Category Archives: bracket game
Today in the Movies of 1987 Bracket Game, we will reveal the first of our two finalists and vote on which of two classic comedies will face off against it in the final round. Today’s match pits Rob Reiner’s off kilter fairy tale against the Coen brother’s screwy kidnapping comedy.
Our final four is split into two genres; action and comedy. Today, we’re tackling the former with two of the more memorable action movies not just of the year, but of the decade. Lethal Weapon didn’t invent buddy cop movies. But it sure did shape them. Predator didn’t define a genre, per se. But it mashed up two existing genres in a way that was uncommon at the time. Both movies launched franchises which remain on-going with the help of recent reboots; Lethal Weapon in the form of a TV show and Predator with an upcoming movie. Today, we decide which movie will represent the action genre in the final round.
1987 is just flying by. Or at least the Movies of 1987 Bracket Game is. Today, we’re bringing Round Two to a close with two movies that will leave you laughing. Planes, Trains and Automobiles took audiences on a road trip home with Steve Martin and John Candy. And Raising Arizona showed what happened when an ex-con and an ex-cop resort to kidnapping to start a family. Which movie will reign as the top comedy of the year? That’s up to you guys. I just work here.
Our last couple of matches have been heavy on the testosterone. Lots of men doing manly things. But today, we’re getting in touch with our softer side with two movies with a romantic bent. Today’s match-up features two of the greatest screen couples of the year. It’s Wesley and Buttercup vs. Johnny Castle and Baby. Who’s going to end up in a corner?

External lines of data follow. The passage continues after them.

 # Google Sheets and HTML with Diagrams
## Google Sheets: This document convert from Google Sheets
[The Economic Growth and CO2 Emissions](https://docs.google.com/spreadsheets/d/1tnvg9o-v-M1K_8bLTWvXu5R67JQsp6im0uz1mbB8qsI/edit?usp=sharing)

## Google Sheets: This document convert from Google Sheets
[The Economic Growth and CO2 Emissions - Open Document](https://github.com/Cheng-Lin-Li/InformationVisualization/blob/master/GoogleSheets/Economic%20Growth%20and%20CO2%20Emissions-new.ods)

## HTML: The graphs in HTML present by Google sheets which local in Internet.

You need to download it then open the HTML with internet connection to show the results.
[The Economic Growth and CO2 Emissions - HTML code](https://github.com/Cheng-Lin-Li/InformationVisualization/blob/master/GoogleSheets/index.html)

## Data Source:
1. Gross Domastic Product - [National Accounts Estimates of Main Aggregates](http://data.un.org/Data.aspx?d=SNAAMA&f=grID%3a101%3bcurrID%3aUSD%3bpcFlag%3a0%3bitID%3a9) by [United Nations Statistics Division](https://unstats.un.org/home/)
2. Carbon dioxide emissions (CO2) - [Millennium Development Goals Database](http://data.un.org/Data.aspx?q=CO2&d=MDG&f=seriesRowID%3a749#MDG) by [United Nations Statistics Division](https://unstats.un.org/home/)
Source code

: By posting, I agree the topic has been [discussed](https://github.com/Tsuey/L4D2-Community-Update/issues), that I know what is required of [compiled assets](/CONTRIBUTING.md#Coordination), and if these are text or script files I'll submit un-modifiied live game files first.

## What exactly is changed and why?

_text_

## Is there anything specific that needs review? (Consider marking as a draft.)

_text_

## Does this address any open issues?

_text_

John McTiernan’s Predator was a manly movie. Most 80’s action movies would be satisfied with having a bunch of commandos shooting up a gang of insurgents in the jungle. But that’s Predator‘s starting point. From there, the military guys find themselves hunted by an alien creature. By comparison, Oliver Stone’s Wall Street is a lot more grounded. In his still-topical drama, greedy men do whatever it takes to make themselves just a little bit richer.
Today’s match pairs two rising stars against each other at the moments when their careers took shape. Robin Williams and Mel Gibson were among Hollywood’s most sought-after leading men. And they can both trace their A-list status back to the movies they headlined in 1987. Gibson costarred opposite Danny Glover in the buddy-cop movie that defined the genre. And Williams received his first-ever Oscar nomination for playing a zany army DJ for the Armed Forces Radio Service during the Vietnam Conflict.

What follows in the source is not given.